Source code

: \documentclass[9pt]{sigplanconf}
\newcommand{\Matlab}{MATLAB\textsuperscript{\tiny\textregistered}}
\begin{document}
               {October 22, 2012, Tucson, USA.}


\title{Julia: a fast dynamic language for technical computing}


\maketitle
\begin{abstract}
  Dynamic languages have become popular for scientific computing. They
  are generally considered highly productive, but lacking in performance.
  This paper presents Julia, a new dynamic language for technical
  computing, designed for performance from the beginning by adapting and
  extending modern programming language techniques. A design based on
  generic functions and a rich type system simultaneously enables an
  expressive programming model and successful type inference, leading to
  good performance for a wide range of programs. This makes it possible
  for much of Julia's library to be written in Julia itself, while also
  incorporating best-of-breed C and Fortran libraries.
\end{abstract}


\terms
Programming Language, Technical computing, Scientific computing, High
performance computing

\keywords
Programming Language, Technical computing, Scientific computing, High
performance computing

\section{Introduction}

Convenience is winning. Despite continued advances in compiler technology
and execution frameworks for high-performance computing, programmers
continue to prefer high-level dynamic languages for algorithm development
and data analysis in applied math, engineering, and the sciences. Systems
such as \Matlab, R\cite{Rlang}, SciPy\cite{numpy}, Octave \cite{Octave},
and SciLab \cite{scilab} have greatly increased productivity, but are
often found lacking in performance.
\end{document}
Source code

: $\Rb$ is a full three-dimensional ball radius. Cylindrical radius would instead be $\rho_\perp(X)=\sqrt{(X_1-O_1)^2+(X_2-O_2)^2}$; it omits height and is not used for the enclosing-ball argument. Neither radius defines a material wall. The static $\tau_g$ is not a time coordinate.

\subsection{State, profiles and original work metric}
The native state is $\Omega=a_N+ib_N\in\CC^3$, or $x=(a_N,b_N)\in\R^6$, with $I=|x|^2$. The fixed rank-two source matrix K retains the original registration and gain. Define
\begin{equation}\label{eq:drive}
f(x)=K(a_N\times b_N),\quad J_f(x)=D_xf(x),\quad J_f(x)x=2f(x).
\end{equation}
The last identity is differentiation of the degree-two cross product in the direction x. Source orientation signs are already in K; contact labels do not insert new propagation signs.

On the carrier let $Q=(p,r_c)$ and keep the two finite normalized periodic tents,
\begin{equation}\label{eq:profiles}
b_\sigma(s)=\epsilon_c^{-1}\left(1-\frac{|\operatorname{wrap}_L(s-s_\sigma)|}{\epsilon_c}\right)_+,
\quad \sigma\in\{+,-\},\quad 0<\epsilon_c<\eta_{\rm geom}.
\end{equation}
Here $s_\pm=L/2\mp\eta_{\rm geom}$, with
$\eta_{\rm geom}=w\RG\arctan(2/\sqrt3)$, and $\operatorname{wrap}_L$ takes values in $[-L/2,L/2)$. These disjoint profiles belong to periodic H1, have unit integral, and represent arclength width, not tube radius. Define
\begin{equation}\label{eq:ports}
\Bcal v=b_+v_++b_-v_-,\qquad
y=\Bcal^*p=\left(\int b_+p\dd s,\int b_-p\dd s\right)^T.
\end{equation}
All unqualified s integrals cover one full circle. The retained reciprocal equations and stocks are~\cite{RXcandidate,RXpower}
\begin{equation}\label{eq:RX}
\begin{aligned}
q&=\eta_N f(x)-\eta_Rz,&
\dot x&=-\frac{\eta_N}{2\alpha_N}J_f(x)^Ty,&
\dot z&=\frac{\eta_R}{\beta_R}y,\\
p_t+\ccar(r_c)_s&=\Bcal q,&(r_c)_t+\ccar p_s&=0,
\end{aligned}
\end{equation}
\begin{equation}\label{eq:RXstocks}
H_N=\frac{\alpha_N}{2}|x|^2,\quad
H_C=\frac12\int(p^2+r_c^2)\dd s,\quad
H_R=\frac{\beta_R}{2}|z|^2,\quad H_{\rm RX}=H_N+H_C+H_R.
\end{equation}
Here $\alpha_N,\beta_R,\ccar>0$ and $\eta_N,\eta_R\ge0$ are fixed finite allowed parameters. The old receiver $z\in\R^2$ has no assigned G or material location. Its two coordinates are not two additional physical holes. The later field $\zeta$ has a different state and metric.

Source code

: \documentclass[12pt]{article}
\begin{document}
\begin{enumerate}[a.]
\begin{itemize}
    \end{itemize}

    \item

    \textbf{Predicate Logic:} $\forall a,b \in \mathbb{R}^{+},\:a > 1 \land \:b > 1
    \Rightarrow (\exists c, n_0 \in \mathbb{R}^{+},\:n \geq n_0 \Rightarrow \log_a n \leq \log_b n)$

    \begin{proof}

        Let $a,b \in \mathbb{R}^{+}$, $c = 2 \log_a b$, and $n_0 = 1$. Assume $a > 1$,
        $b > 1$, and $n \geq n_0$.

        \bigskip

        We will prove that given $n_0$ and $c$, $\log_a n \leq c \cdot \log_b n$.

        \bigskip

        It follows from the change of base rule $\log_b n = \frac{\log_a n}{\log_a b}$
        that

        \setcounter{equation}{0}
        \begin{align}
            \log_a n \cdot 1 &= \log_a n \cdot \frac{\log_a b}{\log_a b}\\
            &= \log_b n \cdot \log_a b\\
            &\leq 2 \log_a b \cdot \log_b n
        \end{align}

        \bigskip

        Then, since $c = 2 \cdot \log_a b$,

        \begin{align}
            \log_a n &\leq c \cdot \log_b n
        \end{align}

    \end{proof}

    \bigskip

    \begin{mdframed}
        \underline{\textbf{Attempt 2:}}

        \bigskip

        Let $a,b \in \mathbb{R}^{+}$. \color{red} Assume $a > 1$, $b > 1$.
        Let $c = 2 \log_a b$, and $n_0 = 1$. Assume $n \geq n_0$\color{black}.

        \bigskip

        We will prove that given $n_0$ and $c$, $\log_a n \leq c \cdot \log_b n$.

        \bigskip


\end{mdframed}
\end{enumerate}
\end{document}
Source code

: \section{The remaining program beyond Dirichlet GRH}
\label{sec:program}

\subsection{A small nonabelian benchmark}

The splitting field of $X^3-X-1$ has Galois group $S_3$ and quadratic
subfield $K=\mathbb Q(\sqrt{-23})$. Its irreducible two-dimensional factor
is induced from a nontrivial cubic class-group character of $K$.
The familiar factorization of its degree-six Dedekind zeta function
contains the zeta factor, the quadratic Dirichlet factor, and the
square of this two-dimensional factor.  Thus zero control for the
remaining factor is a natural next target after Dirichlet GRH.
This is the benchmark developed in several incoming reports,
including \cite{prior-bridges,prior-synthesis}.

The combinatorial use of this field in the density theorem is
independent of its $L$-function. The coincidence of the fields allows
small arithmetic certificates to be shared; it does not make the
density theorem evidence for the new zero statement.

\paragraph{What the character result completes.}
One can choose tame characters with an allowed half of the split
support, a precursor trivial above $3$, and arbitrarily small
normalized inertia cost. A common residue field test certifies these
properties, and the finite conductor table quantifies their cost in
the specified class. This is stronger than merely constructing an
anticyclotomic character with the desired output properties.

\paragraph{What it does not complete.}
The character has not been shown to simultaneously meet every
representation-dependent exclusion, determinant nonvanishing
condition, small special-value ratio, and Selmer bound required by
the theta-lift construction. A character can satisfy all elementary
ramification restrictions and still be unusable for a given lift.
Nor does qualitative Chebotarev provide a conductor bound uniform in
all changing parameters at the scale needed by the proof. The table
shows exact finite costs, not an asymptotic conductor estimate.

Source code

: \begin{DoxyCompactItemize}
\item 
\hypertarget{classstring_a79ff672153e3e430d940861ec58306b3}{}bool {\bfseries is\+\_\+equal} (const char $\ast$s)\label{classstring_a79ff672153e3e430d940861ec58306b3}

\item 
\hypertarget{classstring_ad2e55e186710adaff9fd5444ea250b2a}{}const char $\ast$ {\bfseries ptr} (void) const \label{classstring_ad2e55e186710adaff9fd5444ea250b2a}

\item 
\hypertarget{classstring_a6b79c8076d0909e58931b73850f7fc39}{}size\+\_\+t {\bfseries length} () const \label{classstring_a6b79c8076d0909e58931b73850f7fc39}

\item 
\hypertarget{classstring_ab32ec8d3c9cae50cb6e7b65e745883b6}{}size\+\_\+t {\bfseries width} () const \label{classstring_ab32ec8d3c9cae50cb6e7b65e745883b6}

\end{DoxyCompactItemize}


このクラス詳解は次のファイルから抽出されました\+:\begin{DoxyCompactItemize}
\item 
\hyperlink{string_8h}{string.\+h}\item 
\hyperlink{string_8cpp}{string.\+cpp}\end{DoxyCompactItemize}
◆ ◆ ◆
What to do. Your reply must consist solely of the number of lines in the listing above that include the word "table".

Response to this task. 2